* Task to carry out
Within the listing below, how many lines contain the word "intégration"? Answer with the number only.
** Opening Data shown block **
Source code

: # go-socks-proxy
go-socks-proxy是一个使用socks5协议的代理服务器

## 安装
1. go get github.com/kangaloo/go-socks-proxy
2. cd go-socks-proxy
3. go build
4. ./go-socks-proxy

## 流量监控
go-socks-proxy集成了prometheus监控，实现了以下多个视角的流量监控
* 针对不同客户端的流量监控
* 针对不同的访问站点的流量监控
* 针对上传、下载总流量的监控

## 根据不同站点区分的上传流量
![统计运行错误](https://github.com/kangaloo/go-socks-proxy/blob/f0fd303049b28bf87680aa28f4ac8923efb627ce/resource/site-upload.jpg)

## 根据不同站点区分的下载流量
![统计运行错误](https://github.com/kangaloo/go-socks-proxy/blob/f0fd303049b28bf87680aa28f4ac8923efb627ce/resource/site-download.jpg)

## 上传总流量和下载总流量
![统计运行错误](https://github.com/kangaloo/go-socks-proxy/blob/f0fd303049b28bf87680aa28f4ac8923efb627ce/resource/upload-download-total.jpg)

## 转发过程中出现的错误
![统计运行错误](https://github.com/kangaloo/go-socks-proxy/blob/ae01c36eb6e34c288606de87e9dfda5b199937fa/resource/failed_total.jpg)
** Closing Data shown block **
** Opening Data shown block **
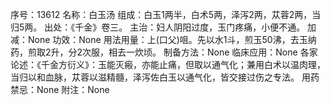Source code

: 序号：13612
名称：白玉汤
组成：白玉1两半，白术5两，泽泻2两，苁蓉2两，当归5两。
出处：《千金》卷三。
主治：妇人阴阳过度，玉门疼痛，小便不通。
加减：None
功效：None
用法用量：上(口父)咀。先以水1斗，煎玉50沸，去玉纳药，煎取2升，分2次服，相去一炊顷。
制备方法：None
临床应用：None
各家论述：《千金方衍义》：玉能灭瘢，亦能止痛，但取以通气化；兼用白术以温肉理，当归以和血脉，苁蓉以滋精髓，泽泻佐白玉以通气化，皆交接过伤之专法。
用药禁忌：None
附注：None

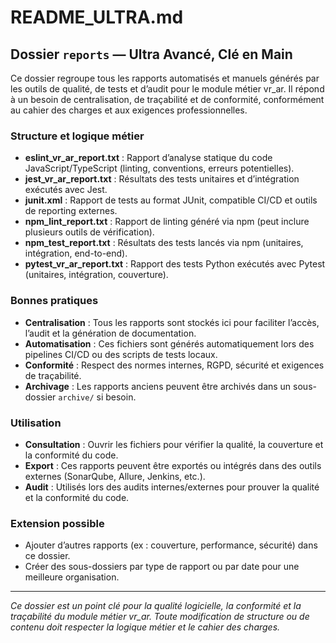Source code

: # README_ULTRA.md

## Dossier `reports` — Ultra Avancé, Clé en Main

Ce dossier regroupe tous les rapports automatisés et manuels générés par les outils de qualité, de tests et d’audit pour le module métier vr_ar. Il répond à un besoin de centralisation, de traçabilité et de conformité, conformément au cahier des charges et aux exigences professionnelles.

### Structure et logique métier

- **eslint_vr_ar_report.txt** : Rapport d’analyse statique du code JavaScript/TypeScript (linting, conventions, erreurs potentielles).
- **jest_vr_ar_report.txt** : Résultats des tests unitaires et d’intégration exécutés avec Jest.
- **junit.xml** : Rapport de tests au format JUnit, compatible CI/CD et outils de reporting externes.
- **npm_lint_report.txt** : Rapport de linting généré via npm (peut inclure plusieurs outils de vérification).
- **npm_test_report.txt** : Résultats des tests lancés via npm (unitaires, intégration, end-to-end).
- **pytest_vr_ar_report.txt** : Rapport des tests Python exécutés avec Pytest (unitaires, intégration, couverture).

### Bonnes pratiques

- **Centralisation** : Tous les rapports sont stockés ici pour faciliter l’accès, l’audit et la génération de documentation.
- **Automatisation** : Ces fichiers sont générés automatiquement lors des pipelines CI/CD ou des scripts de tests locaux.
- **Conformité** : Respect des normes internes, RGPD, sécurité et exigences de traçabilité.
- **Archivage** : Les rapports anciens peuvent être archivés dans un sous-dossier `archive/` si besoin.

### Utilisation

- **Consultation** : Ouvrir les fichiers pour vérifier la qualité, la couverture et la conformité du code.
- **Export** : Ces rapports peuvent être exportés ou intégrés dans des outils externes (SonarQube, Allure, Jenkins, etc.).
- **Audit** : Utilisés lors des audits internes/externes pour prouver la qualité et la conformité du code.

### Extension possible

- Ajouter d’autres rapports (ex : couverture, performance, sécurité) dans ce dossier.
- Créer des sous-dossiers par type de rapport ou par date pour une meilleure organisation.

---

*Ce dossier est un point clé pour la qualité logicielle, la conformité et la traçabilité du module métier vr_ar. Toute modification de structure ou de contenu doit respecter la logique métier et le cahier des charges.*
** Closing Data shown block **
* Answer space
3